THE RECORDS

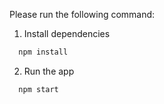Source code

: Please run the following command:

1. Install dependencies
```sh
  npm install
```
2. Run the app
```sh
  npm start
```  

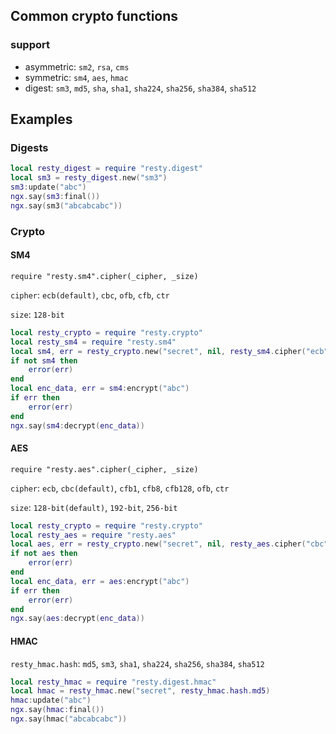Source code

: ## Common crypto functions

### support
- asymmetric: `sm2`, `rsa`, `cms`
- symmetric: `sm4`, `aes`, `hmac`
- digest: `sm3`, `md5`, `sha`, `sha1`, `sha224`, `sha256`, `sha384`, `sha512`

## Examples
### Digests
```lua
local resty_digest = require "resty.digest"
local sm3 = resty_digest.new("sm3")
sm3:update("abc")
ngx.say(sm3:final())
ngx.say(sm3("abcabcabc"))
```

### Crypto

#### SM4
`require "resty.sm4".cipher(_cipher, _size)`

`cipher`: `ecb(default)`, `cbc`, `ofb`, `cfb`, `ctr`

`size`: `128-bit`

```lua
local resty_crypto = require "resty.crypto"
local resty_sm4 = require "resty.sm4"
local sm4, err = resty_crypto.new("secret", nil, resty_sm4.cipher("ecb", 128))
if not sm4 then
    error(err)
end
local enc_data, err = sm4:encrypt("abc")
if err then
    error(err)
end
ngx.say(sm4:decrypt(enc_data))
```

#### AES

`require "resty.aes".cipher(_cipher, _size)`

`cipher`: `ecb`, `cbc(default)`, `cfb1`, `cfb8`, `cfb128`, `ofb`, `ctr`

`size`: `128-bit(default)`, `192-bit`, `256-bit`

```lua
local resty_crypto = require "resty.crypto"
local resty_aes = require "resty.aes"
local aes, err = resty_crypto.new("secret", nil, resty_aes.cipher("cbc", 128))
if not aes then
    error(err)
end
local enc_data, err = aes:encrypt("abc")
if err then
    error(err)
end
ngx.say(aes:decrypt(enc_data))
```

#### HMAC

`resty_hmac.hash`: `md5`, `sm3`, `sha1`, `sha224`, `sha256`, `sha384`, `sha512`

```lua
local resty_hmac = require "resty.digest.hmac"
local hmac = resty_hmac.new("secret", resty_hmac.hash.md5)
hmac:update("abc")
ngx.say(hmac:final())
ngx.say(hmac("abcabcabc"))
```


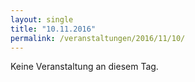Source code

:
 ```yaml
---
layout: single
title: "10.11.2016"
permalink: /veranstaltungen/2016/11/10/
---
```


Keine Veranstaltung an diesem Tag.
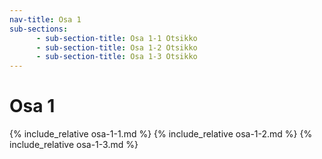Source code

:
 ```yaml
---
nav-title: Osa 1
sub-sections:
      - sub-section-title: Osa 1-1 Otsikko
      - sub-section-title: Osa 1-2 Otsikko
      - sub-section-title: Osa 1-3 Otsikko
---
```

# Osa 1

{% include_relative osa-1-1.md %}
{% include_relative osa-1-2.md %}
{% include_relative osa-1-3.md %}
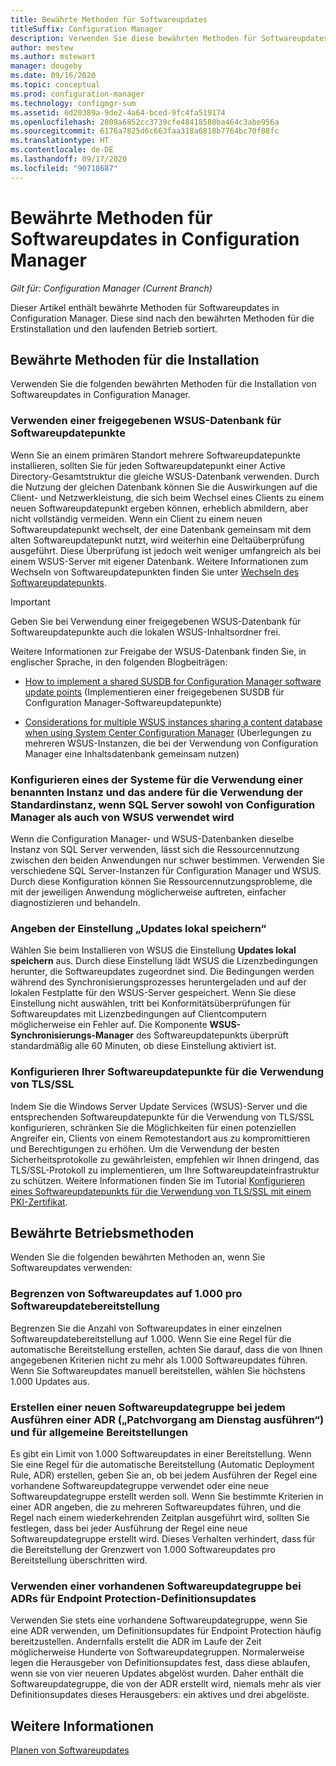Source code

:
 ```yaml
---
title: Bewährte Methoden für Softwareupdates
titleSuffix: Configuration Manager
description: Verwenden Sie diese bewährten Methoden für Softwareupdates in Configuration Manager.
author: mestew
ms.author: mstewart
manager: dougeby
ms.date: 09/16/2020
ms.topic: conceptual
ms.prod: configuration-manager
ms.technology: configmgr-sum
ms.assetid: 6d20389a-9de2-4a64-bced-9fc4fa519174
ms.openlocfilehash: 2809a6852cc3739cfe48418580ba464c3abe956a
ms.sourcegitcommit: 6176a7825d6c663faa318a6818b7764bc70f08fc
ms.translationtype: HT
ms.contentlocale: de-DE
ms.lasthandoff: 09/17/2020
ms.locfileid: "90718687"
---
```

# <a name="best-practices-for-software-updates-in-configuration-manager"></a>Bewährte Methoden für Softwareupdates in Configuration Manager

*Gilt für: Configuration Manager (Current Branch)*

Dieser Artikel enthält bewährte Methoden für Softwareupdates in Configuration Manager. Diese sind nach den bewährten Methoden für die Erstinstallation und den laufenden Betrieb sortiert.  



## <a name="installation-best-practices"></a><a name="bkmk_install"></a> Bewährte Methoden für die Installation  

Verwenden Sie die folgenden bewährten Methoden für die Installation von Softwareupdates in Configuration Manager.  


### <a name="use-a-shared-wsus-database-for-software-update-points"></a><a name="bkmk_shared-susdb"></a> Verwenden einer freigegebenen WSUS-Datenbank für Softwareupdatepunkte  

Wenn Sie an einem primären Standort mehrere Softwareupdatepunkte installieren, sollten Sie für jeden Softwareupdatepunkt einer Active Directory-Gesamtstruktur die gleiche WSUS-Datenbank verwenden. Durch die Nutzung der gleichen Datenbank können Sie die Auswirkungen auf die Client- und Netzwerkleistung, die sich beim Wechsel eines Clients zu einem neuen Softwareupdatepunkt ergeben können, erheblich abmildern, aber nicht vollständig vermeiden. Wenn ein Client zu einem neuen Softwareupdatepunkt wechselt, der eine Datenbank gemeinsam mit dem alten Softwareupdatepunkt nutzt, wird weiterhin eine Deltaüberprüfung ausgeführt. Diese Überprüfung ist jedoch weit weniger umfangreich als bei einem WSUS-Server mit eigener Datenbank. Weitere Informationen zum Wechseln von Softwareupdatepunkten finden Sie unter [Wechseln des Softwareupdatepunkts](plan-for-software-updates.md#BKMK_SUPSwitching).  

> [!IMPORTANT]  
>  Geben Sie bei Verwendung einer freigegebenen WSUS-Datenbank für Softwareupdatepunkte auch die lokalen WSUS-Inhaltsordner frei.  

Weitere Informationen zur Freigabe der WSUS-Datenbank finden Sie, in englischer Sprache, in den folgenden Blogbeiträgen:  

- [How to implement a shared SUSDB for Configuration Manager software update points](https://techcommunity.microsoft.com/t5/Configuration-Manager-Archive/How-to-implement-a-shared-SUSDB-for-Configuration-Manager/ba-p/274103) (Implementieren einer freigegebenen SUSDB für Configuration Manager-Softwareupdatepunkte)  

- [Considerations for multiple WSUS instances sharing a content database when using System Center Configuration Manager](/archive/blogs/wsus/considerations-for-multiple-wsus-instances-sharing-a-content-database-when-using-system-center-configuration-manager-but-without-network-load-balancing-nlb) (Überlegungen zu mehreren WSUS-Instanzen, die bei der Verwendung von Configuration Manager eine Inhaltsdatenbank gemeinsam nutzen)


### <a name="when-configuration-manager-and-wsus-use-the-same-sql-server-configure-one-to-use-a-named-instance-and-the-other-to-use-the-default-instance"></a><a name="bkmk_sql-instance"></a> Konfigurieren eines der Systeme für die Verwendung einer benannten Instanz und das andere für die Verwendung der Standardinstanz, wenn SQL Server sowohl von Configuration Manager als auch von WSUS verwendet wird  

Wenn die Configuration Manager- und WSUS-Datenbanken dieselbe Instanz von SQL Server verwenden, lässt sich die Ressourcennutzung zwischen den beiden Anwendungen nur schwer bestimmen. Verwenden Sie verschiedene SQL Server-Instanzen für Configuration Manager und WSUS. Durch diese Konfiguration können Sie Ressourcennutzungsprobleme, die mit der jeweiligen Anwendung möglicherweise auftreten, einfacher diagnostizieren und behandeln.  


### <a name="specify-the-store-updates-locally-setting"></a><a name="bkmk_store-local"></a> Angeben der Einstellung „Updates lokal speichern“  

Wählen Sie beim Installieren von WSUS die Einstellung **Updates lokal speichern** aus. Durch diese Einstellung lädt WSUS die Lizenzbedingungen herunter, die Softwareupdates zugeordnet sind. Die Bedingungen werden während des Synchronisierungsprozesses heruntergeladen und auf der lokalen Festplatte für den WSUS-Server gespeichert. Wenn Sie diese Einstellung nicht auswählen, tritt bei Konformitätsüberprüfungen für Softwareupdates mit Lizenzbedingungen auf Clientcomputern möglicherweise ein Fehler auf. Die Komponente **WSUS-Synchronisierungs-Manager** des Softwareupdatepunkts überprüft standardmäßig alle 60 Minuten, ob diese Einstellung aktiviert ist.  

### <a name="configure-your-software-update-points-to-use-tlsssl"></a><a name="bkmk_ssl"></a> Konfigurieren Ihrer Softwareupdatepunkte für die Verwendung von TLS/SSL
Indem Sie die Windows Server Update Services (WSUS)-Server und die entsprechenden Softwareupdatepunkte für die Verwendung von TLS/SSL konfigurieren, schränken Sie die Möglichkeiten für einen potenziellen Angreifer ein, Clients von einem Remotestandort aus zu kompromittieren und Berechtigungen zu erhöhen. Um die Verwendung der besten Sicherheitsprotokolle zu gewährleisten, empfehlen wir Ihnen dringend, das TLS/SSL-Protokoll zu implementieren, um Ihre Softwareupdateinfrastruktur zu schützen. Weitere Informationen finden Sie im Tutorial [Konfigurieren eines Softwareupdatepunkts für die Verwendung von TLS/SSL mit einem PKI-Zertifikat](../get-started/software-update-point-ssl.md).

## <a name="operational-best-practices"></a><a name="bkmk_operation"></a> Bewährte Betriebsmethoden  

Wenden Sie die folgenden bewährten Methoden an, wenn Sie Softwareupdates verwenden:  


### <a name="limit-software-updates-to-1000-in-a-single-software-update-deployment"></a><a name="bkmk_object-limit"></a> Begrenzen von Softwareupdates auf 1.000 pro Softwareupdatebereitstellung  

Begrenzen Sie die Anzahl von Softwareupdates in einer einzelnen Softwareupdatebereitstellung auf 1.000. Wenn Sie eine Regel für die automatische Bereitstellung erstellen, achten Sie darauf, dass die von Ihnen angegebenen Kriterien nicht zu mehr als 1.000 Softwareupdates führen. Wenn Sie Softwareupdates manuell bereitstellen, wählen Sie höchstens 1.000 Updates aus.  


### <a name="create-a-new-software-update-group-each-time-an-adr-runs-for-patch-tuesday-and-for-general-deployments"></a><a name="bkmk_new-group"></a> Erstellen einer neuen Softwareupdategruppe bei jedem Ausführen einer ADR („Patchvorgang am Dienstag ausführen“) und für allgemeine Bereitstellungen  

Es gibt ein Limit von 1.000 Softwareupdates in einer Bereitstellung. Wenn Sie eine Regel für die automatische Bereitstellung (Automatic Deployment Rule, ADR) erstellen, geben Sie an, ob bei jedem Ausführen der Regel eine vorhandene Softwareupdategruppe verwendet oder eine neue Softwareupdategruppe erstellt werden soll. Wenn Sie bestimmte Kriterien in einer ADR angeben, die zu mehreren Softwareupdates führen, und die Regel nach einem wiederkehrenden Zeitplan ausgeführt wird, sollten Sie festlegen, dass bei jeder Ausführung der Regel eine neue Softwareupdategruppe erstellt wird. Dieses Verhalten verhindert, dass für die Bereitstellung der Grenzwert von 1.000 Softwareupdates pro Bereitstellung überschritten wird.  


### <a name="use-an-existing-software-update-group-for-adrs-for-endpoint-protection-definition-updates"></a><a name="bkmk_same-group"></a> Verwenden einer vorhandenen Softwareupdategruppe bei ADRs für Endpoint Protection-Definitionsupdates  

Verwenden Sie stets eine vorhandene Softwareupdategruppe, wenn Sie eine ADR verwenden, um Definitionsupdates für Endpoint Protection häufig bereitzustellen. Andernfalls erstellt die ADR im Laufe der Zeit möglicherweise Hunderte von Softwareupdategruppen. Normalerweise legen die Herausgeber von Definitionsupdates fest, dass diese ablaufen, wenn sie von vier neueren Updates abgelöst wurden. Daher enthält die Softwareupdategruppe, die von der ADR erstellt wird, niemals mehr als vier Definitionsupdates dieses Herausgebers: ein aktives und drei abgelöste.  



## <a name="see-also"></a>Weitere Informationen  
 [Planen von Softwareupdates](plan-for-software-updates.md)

HOW TO COMPLETE THIS TASK
List each line of the entries that holds the string "decrypt".

ANSWER FOR THE TASK
ngx.say(sm4:decrypt(enc_data))
ngx.say(aes:decrypt(enc_data))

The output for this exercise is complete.